━━ Given information
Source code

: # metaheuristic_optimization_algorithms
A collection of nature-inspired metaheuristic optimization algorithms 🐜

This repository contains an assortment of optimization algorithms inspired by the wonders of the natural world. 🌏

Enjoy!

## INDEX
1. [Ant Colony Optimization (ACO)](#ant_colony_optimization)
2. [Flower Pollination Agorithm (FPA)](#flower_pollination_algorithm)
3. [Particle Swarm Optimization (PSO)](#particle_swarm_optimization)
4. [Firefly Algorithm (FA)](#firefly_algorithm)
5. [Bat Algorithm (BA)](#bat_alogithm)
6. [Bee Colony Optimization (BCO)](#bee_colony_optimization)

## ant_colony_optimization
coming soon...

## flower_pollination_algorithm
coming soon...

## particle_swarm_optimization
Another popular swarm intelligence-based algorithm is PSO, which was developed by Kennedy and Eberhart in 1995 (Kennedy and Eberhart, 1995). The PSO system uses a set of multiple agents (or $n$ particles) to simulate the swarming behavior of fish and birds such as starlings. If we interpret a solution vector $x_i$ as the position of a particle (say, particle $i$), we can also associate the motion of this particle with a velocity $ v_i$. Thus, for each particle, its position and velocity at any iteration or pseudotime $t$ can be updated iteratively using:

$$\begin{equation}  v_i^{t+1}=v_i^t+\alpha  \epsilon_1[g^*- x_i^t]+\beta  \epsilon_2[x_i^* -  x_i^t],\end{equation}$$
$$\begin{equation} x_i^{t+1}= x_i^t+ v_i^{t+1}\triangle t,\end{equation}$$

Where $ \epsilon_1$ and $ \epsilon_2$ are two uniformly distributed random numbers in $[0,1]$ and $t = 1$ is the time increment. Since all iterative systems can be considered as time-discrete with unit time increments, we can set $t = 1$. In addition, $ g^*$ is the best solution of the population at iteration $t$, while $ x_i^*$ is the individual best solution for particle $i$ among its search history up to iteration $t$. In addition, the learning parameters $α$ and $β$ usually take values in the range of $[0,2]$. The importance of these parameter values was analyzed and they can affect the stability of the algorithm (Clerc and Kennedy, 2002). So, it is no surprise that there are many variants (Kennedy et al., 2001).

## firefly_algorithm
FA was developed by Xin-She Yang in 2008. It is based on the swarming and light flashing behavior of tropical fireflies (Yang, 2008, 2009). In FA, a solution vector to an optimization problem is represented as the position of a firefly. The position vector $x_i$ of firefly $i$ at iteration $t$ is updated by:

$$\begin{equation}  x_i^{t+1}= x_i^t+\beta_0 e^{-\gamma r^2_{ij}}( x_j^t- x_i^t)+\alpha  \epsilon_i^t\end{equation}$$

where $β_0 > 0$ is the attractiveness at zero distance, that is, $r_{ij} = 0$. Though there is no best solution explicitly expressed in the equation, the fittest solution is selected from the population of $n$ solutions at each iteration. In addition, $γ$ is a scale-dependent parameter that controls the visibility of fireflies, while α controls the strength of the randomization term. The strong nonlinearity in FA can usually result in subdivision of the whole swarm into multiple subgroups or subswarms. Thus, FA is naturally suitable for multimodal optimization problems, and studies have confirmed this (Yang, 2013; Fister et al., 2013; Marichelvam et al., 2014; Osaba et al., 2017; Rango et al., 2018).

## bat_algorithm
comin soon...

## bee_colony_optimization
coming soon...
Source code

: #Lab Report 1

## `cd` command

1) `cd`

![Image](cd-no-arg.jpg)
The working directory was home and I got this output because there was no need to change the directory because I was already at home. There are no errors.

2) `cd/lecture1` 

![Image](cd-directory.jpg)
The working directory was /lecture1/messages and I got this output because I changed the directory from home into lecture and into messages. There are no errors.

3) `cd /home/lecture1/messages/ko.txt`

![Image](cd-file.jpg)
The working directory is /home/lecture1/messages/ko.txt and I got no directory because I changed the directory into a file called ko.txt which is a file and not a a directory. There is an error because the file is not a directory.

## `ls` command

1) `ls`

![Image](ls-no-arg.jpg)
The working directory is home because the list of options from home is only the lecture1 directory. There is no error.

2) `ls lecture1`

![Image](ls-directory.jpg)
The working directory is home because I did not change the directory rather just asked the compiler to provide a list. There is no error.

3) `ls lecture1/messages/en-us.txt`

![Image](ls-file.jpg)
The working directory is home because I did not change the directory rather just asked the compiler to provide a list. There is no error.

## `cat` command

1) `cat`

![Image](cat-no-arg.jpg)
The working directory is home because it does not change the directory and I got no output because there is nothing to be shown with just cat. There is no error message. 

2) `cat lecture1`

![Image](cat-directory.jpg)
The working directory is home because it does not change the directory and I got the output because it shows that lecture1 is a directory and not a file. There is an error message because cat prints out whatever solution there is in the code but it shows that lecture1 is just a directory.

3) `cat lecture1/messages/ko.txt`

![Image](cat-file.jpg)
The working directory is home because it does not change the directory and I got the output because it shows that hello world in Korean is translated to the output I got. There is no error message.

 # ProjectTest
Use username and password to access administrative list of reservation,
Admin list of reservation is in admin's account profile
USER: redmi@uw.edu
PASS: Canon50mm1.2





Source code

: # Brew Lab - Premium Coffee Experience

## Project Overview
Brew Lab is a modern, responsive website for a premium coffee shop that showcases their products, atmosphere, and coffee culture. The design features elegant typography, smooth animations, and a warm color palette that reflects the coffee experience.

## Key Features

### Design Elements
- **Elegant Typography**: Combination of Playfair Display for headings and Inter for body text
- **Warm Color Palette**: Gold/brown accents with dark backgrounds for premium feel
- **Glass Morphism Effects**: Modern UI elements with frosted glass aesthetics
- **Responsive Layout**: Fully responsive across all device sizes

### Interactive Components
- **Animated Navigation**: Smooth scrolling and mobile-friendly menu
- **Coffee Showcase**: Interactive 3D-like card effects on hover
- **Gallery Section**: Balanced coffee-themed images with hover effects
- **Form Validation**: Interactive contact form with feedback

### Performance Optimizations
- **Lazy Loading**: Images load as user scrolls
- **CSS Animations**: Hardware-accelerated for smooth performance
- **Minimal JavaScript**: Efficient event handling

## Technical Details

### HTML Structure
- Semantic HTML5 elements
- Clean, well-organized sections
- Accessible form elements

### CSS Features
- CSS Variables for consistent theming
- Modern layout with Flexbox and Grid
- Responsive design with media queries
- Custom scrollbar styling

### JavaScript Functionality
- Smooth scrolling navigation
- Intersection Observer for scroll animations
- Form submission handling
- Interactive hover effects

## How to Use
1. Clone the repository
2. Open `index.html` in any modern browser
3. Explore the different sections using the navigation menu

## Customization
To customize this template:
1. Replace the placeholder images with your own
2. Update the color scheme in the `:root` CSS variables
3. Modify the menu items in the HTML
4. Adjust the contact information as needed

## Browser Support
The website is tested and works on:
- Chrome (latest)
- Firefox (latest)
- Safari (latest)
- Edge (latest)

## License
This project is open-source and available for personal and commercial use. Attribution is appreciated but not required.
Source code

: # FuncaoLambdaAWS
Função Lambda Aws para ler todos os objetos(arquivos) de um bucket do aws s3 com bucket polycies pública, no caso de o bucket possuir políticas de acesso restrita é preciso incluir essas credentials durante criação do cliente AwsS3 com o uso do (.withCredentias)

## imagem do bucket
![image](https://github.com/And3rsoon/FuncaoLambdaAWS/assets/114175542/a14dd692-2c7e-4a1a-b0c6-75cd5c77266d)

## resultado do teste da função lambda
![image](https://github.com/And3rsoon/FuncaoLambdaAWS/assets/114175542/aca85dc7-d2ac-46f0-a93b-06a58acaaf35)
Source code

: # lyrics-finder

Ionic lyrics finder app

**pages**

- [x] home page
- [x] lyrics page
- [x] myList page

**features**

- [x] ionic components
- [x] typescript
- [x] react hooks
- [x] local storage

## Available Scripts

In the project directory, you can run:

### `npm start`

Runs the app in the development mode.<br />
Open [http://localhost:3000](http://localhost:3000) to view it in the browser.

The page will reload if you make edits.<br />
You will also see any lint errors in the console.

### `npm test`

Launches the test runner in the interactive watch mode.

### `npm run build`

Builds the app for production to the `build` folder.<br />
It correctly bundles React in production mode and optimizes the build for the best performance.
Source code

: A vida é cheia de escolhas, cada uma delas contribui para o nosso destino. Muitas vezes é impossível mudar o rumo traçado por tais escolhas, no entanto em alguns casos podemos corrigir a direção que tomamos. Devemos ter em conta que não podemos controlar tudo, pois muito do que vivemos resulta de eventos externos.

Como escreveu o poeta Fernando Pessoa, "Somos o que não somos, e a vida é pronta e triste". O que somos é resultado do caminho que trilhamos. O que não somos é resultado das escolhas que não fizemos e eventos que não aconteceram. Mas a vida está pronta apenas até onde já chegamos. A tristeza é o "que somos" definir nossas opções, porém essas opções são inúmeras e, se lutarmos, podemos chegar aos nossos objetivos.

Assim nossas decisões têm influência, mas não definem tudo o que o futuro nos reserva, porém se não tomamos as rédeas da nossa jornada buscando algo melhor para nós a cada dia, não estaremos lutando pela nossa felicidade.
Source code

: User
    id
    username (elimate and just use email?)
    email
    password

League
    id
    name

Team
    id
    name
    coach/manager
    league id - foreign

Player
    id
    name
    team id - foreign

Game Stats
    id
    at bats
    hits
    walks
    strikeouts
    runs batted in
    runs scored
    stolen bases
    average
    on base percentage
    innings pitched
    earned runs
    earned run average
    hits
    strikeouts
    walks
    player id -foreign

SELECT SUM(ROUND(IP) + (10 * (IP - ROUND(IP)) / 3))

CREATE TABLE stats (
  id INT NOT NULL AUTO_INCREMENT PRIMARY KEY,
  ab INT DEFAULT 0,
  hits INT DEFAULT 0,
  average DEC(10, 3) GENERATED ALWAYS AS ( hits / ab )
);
━━━━
Requirement: Show all lines in the records above that hold "latest".

Answer to this problem:
- Chrome (latest)
- Firefox (latest)
- Safari (latest)
- Edge (latest)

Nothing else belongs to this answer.